Curved origami provides new range of stiffness-to-flexibility in robots

Terry Grant BY TERRY GRANT
Nov 18, 2020

Screen capture from a video describing the origami fold stiffness-to-flexibility research. Images and videos by Zirui Zhai/Arizona State University

New research that employs curved origami structures has dramatic implications in the development of robotics going forward, providing tunable flexibility — the ability to adjust stiffness based on function — that historically has been difficult to achieve using simple design.

“The incorporation of curved origami structures into robotic design provides a remarkable possibility in tunable flexibility, or stiffness, as its complementary concept,” explained Hanqing Jiang, a mechanical engineering professor at Arizona State University.

“High flexibility, or low stiffness, is comparable to the soft landing navigated by a cat. Low flexibility, or high stiffness, is similar to executing of a hard jump in a pair of stiff boots,” he said.

Jiang is the lead author of a paper, “In Situ Stiffness Manipulation Using Elegant Curved Origami,” published this week in Science Advances. “Curved Origami can add both strength and catlike flexibility to robotic actions,” he said.

Jiang also compared employing curved origami to the operational differences between sporty cars sought by drivers who want to feel the rigidity of the road and vehicles desired by those who seek a comfortable ride that alleviates jarring movements.

“Similar to switching between a sporty-car mode to a comfortable-ride mode, these curved origami structures will simultaneously offer a capability to on-demand switch between soft and hard modes depending on how the robots interact with the environment,” he said.

Robotics requires a variety of stiffness modes: high rigidity is necessary for lifting weights; high flexibility is needed for impact absorption; and negative stiffness, or the ability to quickly release stored energy like a spring, is needed for sprint.

Traditionally, the mechanics of accommodating rigidity variances can be bulky with nominal range, whereas curved origami can compactly support an expanded stiffness scale with on-demand flexibility. The structures covered in Jiang and team’s research combine the folding energy at the origami creases with the bending of the panel, tuned by switching among multiple curved creases between two points.

Curved origami enables a single robot to accomplish a variety of movements. A pneumatic, swimming robot developed by the team can accomplish a range of nine different movements, including fast, medium, slow, linear and rotational movements, by simply adjusting which creases are used.

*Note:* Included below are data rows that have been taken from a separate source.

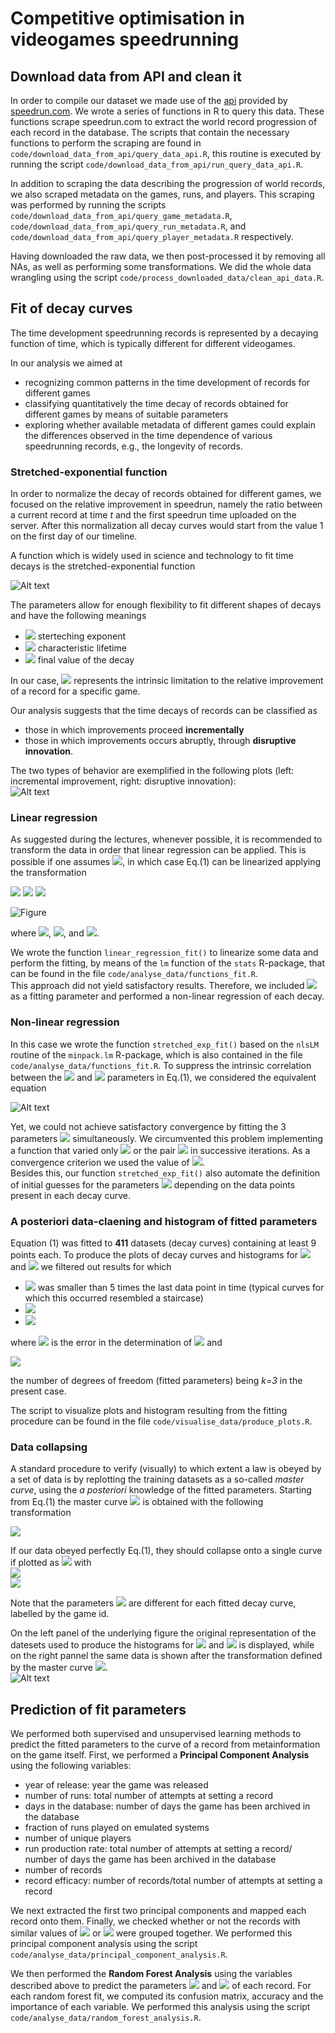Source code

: # Competitive optimisation in videogames speedrunning

## Download data from API and clean it

In order to compile our dataset we made use of the [api](https://github.com/speedruncomorg/api) provided by [speedrun.com](https://www.speedrun.com/). We wrote a series of functions in R
to query this data. These functions scrape speedrun.com to extract the world record progression of each record in the database. The scripts that contain the necessary functions to perform the scraping are found in `code/download_data_from_api/query_data_api.R`, this routine is executed by running the script `code/download_data_from_api/run_query_data_api.R`.

In addition to scraping the data describing the progression of world records, we also scraped metadata on the games, runs, and players. This scraping was performed by running the scripts `code/download_data_from_api/query_game_metadata.R`, `code/download_data_from_api/query_run_metadata.R`, and `code/download_data_from_api/query_player_metadata.R` respectively. 

Having downloaded the raw data, we then post-processed it by removing all NAs, as well as performing some transformations. We did the whole data wrangling using the script `code/process_downloaded_data/clean_api_data.R`. 


## Fit of decay curves


The time development speedrunning records is represented by a decaying function of time, which is typically different for different videogames.   

In our analysis we aimed at    
* recognizing common patterns in the time development of records for different games   
* classifying quantitatively the time decay of records obtained for different games by means of suitable parameters     
* exploring whether available metadata of different games could explain the differences observed in the time dependence of various speedrunning records, e.g., the longevity of records.      


### Stretched-exponential function

In order to normalize the decay of records obtained for different games, we focused on the relative improvement in speedrun, namely the ratio between a current record at time *t* and the first speedrun time uploaded on the server. After this normalization all decay curves would start from the value 1 on the first day of our timeline. 


A function which is widely used in science and technology to fit time decays is the stretched-exponential function   
<!--
<img src="https://render.githubusercontent.com/render/math?math=f(t)=\left(1-f_\infty\right){\rm e}^{-(t/\tau_0)^\beta}+f_\infty\,\,\,\,\,\,\,\,\,\,\,\, (1)">
-->

![Alt text](https://latex.codecogs.com/png.image?\dpi{110}&space;\bg_white&space;f(t)=\left(1-f_\infty\right)e^{-(t/\tau_0)^\beta}+f_\infty\qquad(1))


The parameters allow for enough flexibility to fit different shapes of decays and have the following meanings 

* <img src="https://render.githubusercontent.com/render/math?math=\beta"> sterteching exponent  
* <img src="https://render.githubusercontent.com/render/math?math=\tau_0">  characteristic lifetime    
* <img src="https://render.githubusercontent.com/render/math?math=f_\infty"> final value of the decay    

In our case, <img src="https://render.githubusercontent.com/render/math?math=f_\infty"> represents the intrinsic limitation to the relative improvement of a record for a specific game. 

Our analysis suggests that the time decays of records can be classified as 

* those in which improvements proceed **incrementally**      
* those in which improvements occurs abruptly, through **disruptive innovation**. 
 
The two types of behavior are exemplified in the following plots (left: incremental improvement, right: disruptive innovation):  
![Alt text](./figures_readme/beta_theo_2_regimes.png)



### Linear regression

As suggested during the lectures, whenever possible, it is recommended to transform the data in order that linear regression can be applied. This is possible if one assumes <img src="https://render.githubusercontent.com/render/math?math=f_\infty=0">, in which case Eq.(1) can be linearized applying the transformation 

<img src="https://render.githubusercontent.com/render/math?math=f(t) = {\rm e}^{-(t/\tau_0)^\beta}">
<img src="https://render.githubusercontent.com/render/math?math=z=\log\left[f(t)\right]= - \left(\frac{t}{\tau_0}\right)^\beta">
<img src="https://render.githubusercontent.com/render/math?math=y=\log\left(-z\right)= \beta \log(t) - \beta\log(\tau_0)">   

![Figure](https://latex.codecogs.com/png.image?\dpi{110}&space;\bg_white&space;y=A+Bx)

where <img src="https://render.githubusercontent.com/render/math?math=x=\log(t)">, <img src="https://render.githubusercontent.com/render/math?math=B=\beta">, and <img src="https://render.githubusercontent.com/render/math?math=A=- \beta\log(\tau_0)">. 

We wrote the function `linear_regression_fit()` to linearize some data and perform the fitting, by means of the `lm` function of the `stats` R-package, that can be found in the file  `code/analyse_data/functions_fit.R`.   
This approach did not yield satisfactory results. Therefore, we included <img src="https://render.githubusercontent.com/render/math?math=f_\infty"> as a fitting parameter and performed a non-linear regression of each decay. 
 

### Non-linear regression

In this case we wrote the function `stretched_exp_fit()` based on the `nlsLM` routine of the `minpack.lm` R-package, which is also contained in the file `code/analyse_data/functions_fit.R`. To suppress the intrinsic correlation between the <img src="https://render.githubusercontent.com/render/math?math=\beta"> and <img src="https://render.githubusercontent.com/render/math?math=\tau_0"> parameters in Eq.(1), we considered the equivalent equation 
<!--
<img src="https://render.githubusercontent.com/render/math?math=f(t)=\left(1-f_\infty\right) {\rm e}^{-\lambda \, t^\beta} + f_\infty">
-->

![Alt text](https://latex.codecogs.com/png.image?\dpi{110}&space;\bg_white&space;f(t)=\left(1-f_\infty\right)e^{-\lambda(t)^\beta}+f_\infty)

Yet, we could not achieve satisfactory convergence by fitting the 3 parameters <img src="https://render.githubusercontent.com/render/math?math=(\beta,\,\lambda,\, f_\infty)"> simultaneously. We circumvented this problem implementing a function that varied only <img src="https://render.githubusercontent.com/render/math?math=\beta"> or the pair  <img src="https://render.githubusercontent.com/render/math?math=(\lambda,\, f_\infty)"> in successive iterations. As a convergence criterion we used the value of <img src="https://render.githubusercontent.com/render/math?math=R^2">.  
Besides this, our function `stretched_exp_fit()` also automate the definition of initial guesses for the parameters <img src="https://render.githubusercontent.com/render/math?math=(\beta,\,\lambda,\, f_\infty)"> depending on the data points present in each decay curve.     


### A posteriori data-claening and histogram of fitted parameters 

Equation (1) was fitted to **411** datasets (decay curves) containing at least 9 points each. 
To produce the plots of decay curves and histograms for 
<img src="https://render.githubusercontent.com/render/math?math=\beta"> and <img src="https://render.githubusercontent.com/render/math?math=\tau0"> we filtered out results for which 

* <img src="https://render.githubusercontent.com/render/math?math=\tau_0"> was smaller than 5 times the last data point in time (typical curves for which this occurred resembled a staircase)  
* <img src="https://render.githubusercontent.com/render/math?math=\delta \tau_0/\tau_0 > 0.4">    
* <img src="https://render.githubusercontent.com/render/math?math=R^2_{\rm adj} < 0.65">        
where <img src="https://render.githubusercontent.com/render/math?math=\delta \tau_0"> is the error in the determination of 
<img src="https://render.githubusercontent.com/render/math?math=\tau_0=\lambda^{-1/\beta}"> and  

<img src="https://render.githubusercontent.com/render/math?math=R^2_{\rm adj} = R^2 - \left(1-R^2\right) \frac{n-k-1}{n-k-1}">     

the number of degrees of freedom (fitted parameters) being *k=3* in the present case. 

The script to visualize plots and histogram resulting from the fitting procedure can be found in the file `code/visualise_data/produce_plots.R`. 

### Data collapsing 

A standard procedure to verify (visually) to which extent a law is obeyed by a set of data is by replotting the training datasets as a so-called *master curve*, using the *a posteriori* knowledge of the fitted parameters. Starting from Eq.(1) the master curve <img src="https://render.githubusercontent.com/render/math?math=F[x]"> is obtained with the following transformation 

<img src="https://render.githubusercontent.com/render/math?math=F\left[\left(\frac{t}{\tau_0}\right)^\beta\right] =\frac{f(t)-f_\infty}{1-f_\infty} = {\rm e}^{-(t/\tau_0)^\beta}">  
                   
If our data obeyed perfectly Eq.(1), they should collapse onto a single curve if plotted as <img src="https://render.githubusercontent.com/render/math?math=y_i \sim x_i"> with   
<img src="https://render.githubusercontent.com/render/math?math=x_i = \left(\frac{t_i}{\tau_0}\right)^\beta">   
<img src="https://render.githubusercontent.com/render/math?math=y_i =\frac{f(t_i)-f_\infty}{1-f_\infty}{\rm e}^{-(t_i/\tau_0)^\beta}">    

Note that the parameters <img src="https://render.githubusercontent.com/render/math?math=(\beta,\,\tau_0,\, f_\infty)"> are different for each fitted decay curve, labelled by the game id. 

On the left panel of the underlying figure the original representation of the datesets used to produce the histograms for <img src="https://render.githubusercontent.com/render/math?math=\beta"> and <img src="https://render.githubusercontent.com/render/math?math=\tau0"> is displayed, while on the right pannel the same data is shown after the transformation defined by the master curve <img src="https://render.githubusercontent.com/render/math?math=F[x]">.          
![Alt text](./figures_readme/collapse_all.png)


## Prediction of fit parameters

We performed both supervised and unsupervised learning methods to predict the fitted parameters to the curve of a record from metainformation on the game itself. First, we performed a **Principal Component Analysis** using the following variables: 

* year of release: year the game was released
* number of runs: total number of attempts at setting a record
* days in the database: number of days the game has been archived in the database
* fraction of runs played on emulated systems
* number of unique players
* run production rate: total number of attempts at setting a record/ number of days the game has been archived in the database
* number of records
* record efficacy: number of records/total number of attempts at setting a record

We next extracted the first two principal components and mapped each record onto them. Finally, we checked whether or not the records with similar values of <img src="https://render.githubusercontent.com/render/math?math=\beta"> or <img src="https://render.githubusercontent.com/render/math?math=\tau0"> were grouped together. We performed this principal component analysis using the script `code/analyse_data/principal_component_analysis.R`.

We then performed the **Random Forest Analysis** using the variables described above to predict the parameters <img src="https://render.githubusercontent.com/render/math?math=\beta"> and <img src="https://render.githubusercontent.com/render/math?math=\tau0"> of each record. For each random forest fit, we computed its confusion matrix, accuracy and the importance of each variable. We performed this analysis using the script `code/analyse_data/random_forest_analysis.R`.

In addition to applications for robotics, the curved origami research principles are also relevant for the design of mechanical metamaterials in the fields of electromagnetics, automobile and aerospace components, and biomedical devices.

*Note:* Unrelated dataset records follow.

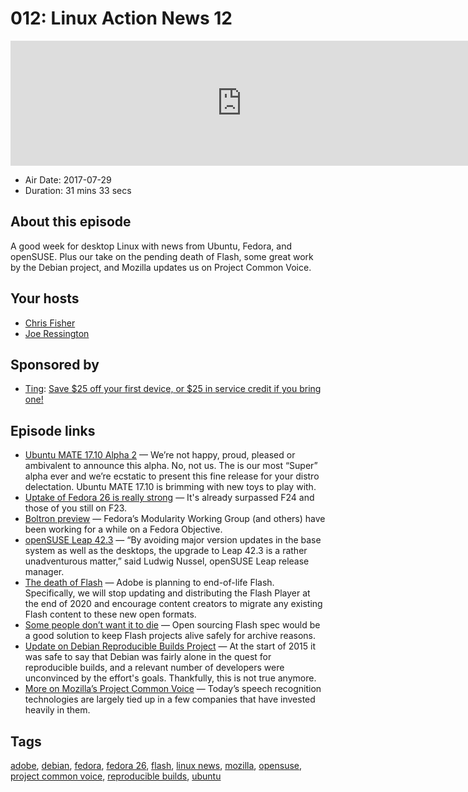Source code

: # 012: Linux Action News 12

<iframe src="https://player.fireside.fm/v2/DAcK9LdX+y3DxFWti?theme=dark" width="740" height="200" frameborder="0" scrolling="no"></iframe>

* Air Date: 2017-07-29
* Duration: 31 mins 33 secs

## About this episode

A good week for desktop Linux with news from Ubuntu, Fedora, and openSUSE. Plus our take on the pending death of Flash, some great work by the Debian project, and Mozilla updates us on Project Common Voice.

## Your hosts
* [Chris Fisher](https://linuxactionnews.com/hosts/chris)
* [Joe Ressington](https://linuxactionnews.com/hosts/joe)

## Sponsored by

  * [Ting](https://linux.ting.com): [Save $25 off your first device, or $25 in service credit if you bring one!](https://linux.ting.com)



## Episode links

  * [Ubuntu MATE 17.10 Alpha 2](https://ubuntu-mate.org/blog/ubuntu-mate-artful-alpha2/ "Ubuntu MATE 17.10 Alpha 2") — We’re not happy, proud, pleased or ambivalent to announce this alpha. No, not us. The is our most “Super” alpha ever and we’re ecstatic to present this fine release for your distro delectation. Ubuntu MATE 17.10 is brimming with new toys to play with. 
  * [Uptake of Fedora 26 is really strong](https://twitter.com/mattdm/status/890644535637712897 "Uptake of Fedora 26 is really strong") — It's already surpassed F24 and those of you still on F23.
  * [Boltron preview](https://fedoramagazine.org/announcing-boltron/ "Boltron preview") — Fedora’s Modularity Working Group (and others) have been working for a while on a Fedora Objective.
  * [openSUSE Leap 42.3](https://news.opensuse.org/2017/07/26/refresh-of-linux-distribution-continues-leveraging-community-enterprise-benefits/ "openSUSE Leap 42.3") — “By avoiding major version updates in the base system as well as the desktops, the upgrade to Leap 42.3 is a rather unadventurous matter,” said Ludwig Nussel, openSUSE Leap release manager.
  * [The death of Flash](https://blogs.adobe.com/conversations/2017/07/adobe-flash-update.html "The death of Flash") — Adobe is planning to end-of-life Flash. Specifically, we will stop updating and distributing the Flash Player at the end of 2020 and encourage content creators to migrate any existing Flash content to these new open formats.
  * [Some people don’t want it to die](https://github.com/pakastin/open-source-flash "Some people don’t want it to die") — Open sourcing Flash spec would be a good solution to keep Flash projects alive safely for archive reasons.
  * [Update on Debian Reproducible Builds Project](https://lwn.net/Articles/728599/ "Update on Debian Reproducible Builds Project") — At the start of 2015 it was safe to say that Debian was fairly alone in the quest for reproducible builds, and a relevant number of developers were unconvinced by the effort's goals. Thankfully, this is not true anymore.
  * [More on Mozilla’s Project Common Voice](https://blog.mozilla.org/blog/2017/07/28/machine-learning-speech-recognition/ "More on Mozilla’s Project Common Voice") — Today’s speech recognition technologies are largely tied up in a few companies that have invested heavily in them.



## Tags

[adobe](https://linuxactionnews.com/tags/adobe), [debian](https://linuxactionnews.com/tags/debian), [fedora](https://linuxactionnews.com/tags/fedora), [fedora 26](https://linuxactionnews.com/tags/fedora%2026), [flash](https://linuxactionnews.com/tags/flash), [linux news](https://linuxactionnews.com/tags/linux%20news), [mozilla](https://linuxactionnews.com/tags/mozilla), [opensuse](https://linuxactionnews.com/tags/opensuse), [project common voice](https://linuxactionnews.com/tags/project%20common%20voice), [reproducible builds](https://linuxactionnews.com/tags/reproducible%20builds), [ubuntu](https://linuxactionnews.com/tags/ubuntu)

“The beauty of this work is that the design of curved origami is very similar, just by changing the straight creases to curved creases, and each curved crease corresponds to a particular flexibility,” Jiang said.

The research was funded by the Mechanics of Materials and Structures program of the National Science Foundation. Authors contributing to the paper are Jiang, Zirui Zhai and Lingling Wu from ASU’s School for Engineering, Matter, Transport and Energy, and Yong Wang and Ken Lin from the Department of Engineering Mechanics at Zhejiang University, China.